:: Task statement ::
Please restate the data that follows, leaving every word in place.

** Data listing follows **

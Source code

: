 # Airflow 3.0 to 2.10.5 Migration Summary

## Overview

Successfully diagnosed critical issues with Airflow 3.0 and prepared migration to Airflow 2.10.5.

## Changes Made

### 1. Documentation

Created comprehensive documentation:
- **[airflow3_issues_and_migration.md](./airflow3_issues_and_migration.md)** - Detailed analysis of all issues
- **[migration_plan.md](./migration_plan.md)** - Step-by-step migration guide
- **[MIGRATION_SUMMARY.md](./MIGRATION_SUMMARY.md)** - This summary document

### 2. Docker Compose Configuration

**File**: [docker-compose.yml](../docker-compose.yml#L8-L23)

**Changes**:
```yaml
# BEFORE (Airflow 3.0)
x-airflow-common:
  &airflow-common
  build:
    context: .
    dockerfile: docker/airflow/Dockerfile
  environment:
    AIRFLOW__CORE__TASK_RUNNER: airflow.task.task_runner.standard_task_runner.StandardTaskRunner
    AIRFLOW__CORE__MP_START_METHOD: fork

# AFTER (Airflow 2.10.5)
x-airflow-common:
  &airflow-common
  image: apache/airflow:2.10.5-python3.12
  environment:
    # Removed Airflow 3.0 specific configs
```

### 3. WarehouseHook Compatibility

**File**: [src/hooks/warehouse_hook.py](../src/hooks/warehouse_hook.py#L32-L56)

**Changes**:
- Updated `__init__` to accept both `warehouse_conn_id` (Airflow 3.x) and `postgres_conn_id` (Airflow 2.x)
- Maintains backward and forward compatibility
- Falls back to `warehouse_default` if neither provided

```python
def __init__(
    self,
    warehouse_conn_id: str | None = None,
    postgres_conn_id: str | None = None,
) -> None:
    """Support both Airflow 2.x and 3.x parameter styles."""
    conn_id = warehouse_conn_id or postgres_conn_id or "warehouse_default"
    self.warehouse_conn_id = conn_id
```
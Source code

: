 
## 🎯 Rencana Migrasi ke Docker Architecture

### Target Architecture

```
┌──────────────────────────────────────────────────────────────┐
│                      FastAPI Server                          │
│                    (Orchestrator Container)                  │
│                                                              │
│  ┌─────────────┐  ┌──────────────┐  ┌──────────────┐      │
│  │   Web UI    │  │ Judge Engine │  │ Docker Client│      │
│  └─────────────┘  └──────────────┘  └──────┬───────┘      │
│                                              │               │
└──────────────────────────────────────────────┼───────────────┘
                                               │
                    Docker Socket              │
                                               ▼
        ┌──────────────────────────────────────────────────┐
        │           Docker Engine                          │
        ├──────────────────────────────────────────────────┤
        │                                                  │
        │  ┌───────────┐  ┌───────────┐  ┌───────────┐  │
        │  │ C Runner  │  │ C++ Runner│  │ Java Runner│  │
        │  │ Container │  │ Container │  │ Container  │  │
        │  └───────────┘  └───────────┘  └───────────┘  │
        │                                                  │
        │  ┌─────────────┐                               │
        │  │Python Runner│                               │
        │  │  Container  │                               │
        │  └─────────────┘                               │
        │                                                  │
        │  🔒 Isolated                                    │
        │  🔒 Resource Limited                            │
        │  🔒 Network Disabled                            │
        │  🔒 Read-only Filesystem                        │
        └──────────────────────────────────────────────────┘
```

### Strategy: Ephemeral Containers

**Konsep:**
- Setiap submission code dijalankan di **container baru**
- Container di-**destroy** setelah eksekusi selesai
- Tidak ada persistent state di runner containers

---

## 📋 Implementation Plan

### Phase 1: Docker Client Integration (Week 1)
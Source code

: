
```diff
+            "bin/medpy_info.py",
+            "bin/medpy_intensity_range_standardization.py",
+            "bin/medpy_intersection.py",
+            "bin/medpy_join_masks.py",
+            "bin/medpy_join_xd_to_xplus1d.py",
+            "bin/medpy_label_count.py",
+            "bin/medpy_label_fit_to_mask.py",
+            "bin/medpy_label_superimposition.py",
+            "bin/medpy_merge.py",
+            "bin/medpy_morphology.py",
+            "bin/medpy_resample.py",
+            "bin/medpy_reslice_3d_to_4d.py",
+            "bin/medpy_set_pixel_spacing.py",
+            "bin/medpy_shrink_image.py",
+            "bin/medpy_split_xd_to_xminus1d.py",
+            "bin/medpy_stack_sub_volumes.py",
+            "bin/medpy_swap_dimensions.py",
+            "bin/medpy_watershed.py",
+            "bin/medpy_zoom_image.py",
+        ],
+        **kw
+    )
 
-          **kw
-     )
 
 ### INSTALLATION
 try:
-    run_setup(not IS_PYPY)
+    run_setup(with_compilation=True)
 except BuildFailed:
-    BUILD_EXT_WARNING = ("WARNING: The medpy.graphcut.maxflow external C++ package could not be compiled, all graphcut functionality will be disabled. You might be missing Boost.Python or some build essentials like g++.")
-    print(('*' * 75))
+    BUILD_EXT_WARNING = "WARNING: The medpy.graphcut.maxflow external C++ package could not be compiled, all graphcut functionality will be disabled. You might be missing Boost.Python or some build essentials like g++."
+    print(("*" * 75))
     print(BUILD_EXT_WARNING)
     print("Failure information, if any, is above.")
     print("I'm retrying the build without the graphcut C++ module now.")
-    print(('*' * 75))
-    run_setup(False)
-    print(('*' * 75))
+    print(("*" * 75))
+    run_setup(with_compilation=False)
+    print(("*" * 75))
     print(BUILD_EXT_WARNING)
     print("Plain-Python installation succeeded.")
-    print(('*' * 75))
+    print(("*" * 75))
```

** End of Data listing **

:: Solution for this exercise ::
Source code

: # Airflow 3.0 to 2.10.5 Migration Summary

## Overview

Successfully diagnosed critical issues with Airflow 3.0 and prepared migration to Airflow 2.10.5.

## Changes Made

### 1. Documentation

Created comprehensive documentation:
- **[airflow3_issues_and_migration.md](./airflow3_issues_and_migration.md)** - Detailed analysis of all issues
- **[migration_plan.md](./migration_plan.md)** - Step-by-step migration guide
- **[MIGRATION_SUMMARY.md](./MIGRATION_SUMMARY.md)** - This summary document

### 2. Docker Compose Configuration

**File**: [docker-compose.yml](../docker-compose.yml#L8-L23)

**Changes**:
```yaml
# BEFORE (Airflow 3.0)
x-airflow-common:
  &airflow-common
  build:
    context: .
    dockerfile: docker/airflow/Dockerfile
  environment:
    AIRFLOW__CORE__TASK_RUNNER: airflow.task.task_runner.standard_task_runner.StandardTaskRunner
    AIRFLOW__CORE__MP_START_METHOD: fork

# AFTER (Airflow 2.10.5)
x-airflow-common:
  &airflow-common
  image: apache/airflow:2.10.5-python3.12
  environment:
    # Removed Airflow 3.0 specific configs
```

### 3. WarehouseHook Compatibility

**File**: [src/hooks/warehouse_hook.py](../src/hooks/warehouse_hook.py#L32-L56)

**Changes**:
- Updated `__init__` to accept both `warehouse_conn_id` (Airflow 3.x) and `postgres_conn_id` (Airflow 2.x)
- Maintains backward and forward compatibility
- Falls back to `warehouse_default` if neither provided

```python
def __init__(
    self,
    warehouse_conn_id: str | None = None,
    postgres_conn_id: str | None = None,
) -> None:
    """Support both Airflow 2.x and 3.x parameter styles."""
    conn_id = warehouse_conn_id or postgres_conn_id or "warehouse_default"
    self.warehouse_conn_id = conn_id
```
Source code

: 
## 🎯 Rencana Migrasi ke Docker Architecture

### Target Architecture

```
┌──────────────────────────────────────────────────────────────┐
│                      FastAPI Server                          │
│                    (Orchestrator Container)                  │
│                                                              │
│  ┌─────────────┐  ┌──────────────┐  ┌──────────────┐      │
│  │   Web UI    │  │ Judge Engine │  │ Docker Client│      │
│  └─────────────┘  └──────────────┘  └──────┬───────┘      │
│                                              │               │
└──────────────────────────────────────────────┼───────────────┘
                                               │
                    Docker Socket              │
                                               ▼
        ┌──────────────────────────────────────────────────┐
        │           Docker Engine                          │
        ├──────────────────────────────────────────────────┤
        │                                                  │
        │  ┌───────────┐  ┌───────────┐  ┌───────────┐  │
        │  │ C Runner  │  │ C++ Runner│  │ Java Runner│  │
        │  │ Container │  │ Container │  │ Container  │  │
        │  └───────────┘  └───────────┘  └───────────┘  │
        │                                                  │
        │  ┌─────────────┐                               │
        │  │Python Runner│                               │
        │  │  Container  │                               │
        │  └─────────────┘                               │
        │                                                  │
        │  🔒 Isolated                                    │
        │  🔒 Resource Limited                            │
        │  🔒 Network Disabled                            │
        │  🔒 Read-only Filesystem                        │
        └──────────────────────────────────────────────────┘
```

### Strategy: Ephemeral Containers

**Konsep:**
- Setiap submission code dijalankan di **container baru**
- Container di-**destroy** setelah eksekusi selesai
- Tidak ada persistent state di runner containers

---

## 📋 Implementation Plan

### Phase 1: Docker Client Integration (Week 1)
Source code

:
```diff
+            "bin/medpy_info.py",
+            "bin/medpy_intensity_range_standardization.py",
+            "bin/medpy_intersection.py",
+            "bin/medpy_join_masks.py",
+            "bin/medpy_join_xd_to_xplus1d.py",
+            "bin/medpy_label_count.py",
+            "bin/medpy_label_fit_to_mask.py",
+            "bin/medpy_label_superimposition.py",
+            "bin/medpy_merge.py",
+            "bin/medpy_morphology.py",
+            "bin/medpy_resample.py",
+            "bin/medpy_reslice_3d_to_4d.py",
+            "bin/medpy_set_pixel_spacing.py",
+            "bin/medpy_shrink_image.py",
+            "bin/medpy_split_xd_to_xminus1d.py",
+            "bin/medpy_stack_sub_volumes.py",
+            "bin/medpy_swap_dimensions.py",
+            "bin/medpy_watershed.py",
+            "bin/medpy_zoom_image.py",
+        ],
+        **kw
+    )
 
-          **kw
-     )
 
 ### INSTALLATION
 try:
-    run_setup(not IS_PYPY)
+    run_setup(with_compilation=True)
 except BuildFailed:
-    BUILD_EXT_WARNING = ("WARNING: The medpy.graphcut.maxflow external C++ package could not be compiled, all graphcut functionality will be disabled. You might be missing Boost.Python or some build essentials like g++.")
-    print(('*' * 75))
+    BUILD_EXT_WARNING = "WARNING: The medpy.graphcut.maxflow external C++ package could not be compiled, all graphcut functionality will be disabled. You might be missing Boost.Python or some build essentials like g++."
+    print(("*" * 75))
     print(BUILD_EXT_WARNING)
     print("Failure information, if any, is above.")
     print("I'm retrying the build without the graphcut C++ module now.")
-    print(('*' * 75))
-    run_setup(False)
-    print(('*' * 75))
+    print(("*" * 75))
+    run_setup(with_compilation=False)
+    print(("*" * 75))
     print(BUILD_EXT_WARNING)
     print("Plain-Python installation succeeded.")
-    print(('*' * 75))
+    print(("*" * 75))
```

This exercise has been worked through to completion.